◆ TASK INSTRUCTIONS
If a line in the entries below includes the string "varphi", copy it out.

◆ DATA FOR REVIEW
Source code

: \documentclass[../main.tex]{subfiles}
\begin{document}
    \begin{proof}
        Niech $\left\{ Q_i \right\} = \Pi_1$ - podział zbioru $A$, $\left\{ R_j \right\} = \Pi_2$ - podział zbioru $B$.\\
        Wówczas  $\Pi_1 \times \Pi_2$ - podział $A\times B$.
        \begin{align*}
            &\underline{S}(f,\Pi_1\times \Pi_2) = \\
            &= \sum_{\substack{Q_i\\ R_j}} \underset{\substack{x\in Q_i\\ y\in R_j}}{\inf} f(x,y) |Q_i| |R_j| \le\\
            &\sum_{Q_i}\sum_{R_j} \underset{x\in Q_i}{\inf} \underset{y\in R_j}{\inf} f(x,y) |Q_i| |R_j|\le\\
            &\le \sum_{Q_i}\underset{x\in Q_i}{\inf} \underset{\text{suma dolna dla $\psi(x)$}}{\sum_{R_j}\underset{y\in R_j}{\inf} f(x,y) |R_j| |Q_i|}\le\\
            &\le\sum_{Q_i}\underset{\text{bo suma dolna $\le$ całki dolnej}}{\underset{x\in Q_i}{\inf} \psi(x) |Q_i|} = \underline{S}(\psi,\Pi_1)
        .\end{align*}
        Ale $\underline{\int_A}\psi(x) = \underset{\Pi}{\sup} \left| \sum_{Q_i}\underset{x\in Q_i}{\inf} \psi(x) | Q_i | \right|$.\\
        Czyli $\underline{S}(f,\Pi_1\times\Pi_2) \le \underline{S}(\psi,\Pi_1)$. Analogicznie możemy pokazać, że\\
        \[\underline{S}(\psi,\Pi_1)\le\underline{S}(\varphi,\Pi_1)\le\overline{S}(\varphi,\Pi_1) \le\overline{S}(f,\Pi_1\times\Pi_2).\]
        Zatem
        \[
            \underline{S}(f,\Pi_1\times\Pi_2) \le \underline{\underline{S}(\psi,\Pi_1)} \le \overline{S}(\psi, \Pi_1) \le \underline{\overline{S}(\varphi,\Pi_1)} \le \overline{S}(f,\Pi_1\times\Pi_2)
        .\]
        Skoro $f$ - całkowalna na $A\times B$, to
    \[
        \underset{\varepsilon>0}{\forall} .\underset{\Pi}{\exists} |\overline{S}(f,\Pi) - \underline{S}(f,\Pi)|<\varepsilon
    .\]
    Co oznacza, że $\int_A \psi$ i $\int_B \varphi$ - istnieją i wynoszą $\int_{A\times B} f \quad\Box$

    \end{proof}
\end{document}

==

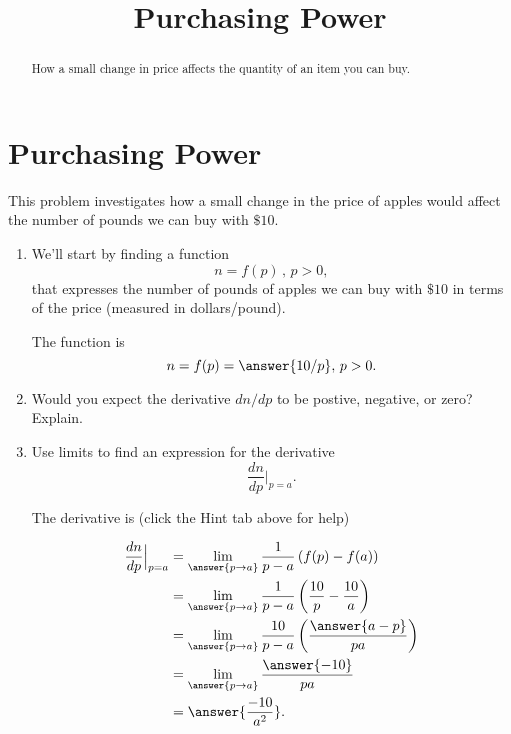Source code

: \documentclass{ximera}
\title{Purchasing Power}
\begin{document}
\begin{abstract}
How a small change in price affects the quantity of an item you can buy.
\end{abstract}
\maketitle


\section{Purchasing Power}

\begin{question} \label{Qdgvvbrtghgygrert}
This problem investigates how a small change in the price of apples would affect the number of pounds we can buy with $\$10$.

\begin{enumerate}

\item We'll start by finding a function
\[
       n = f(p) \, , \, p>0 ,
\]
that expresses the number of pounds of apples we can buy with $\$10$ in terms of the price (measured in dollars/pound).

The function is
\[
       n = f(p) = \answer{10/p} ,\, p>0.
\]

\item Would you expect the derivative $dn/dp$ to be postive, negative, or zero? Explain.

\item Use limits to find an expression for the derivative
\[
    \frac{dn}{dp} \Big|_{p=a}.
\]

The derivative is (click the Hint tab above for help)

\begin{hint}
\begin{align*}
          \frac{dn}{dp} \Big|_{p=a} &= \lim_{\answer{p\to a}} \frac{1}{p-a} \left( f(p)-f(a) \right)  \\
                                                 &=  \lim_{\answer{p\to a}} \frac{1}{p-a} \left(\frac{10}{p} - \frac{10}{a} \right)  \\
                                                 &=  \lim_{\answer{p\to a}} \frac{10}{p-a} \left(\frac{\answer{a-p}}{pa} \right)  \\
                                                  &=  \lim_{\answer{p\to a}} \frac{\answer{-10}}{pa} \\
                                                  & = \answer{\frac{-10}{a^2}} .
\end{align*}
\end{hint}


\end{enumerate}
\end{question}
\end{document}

◆ OUTPUT OF THE TASK
        \[\underline{S}(\psi,\Pi_1)\le\underline{S}(\varphi,\Pi_1)\le\overline{S}(\varphi,\Pi_1) \le\overline{S}(f,\Pi_1\times\Pi_2).\]
            \underline{S}(f,\Pi_1\times\Pi_2) \le \underline{\underline{S}(\psi,\Pi_1)} \le \overline{S}(\psi, \Pi_1) \le \underline{\overline{S}(\varphi,\Pi_1)} \le \overline{S}(f,\Pi_1\times\Pi_2)
    Co oznacza, że $\int_A \psi$ i $\int_B \varphi$ - istnieją i wynoszą $\int_{A\times B} f \quad\Box$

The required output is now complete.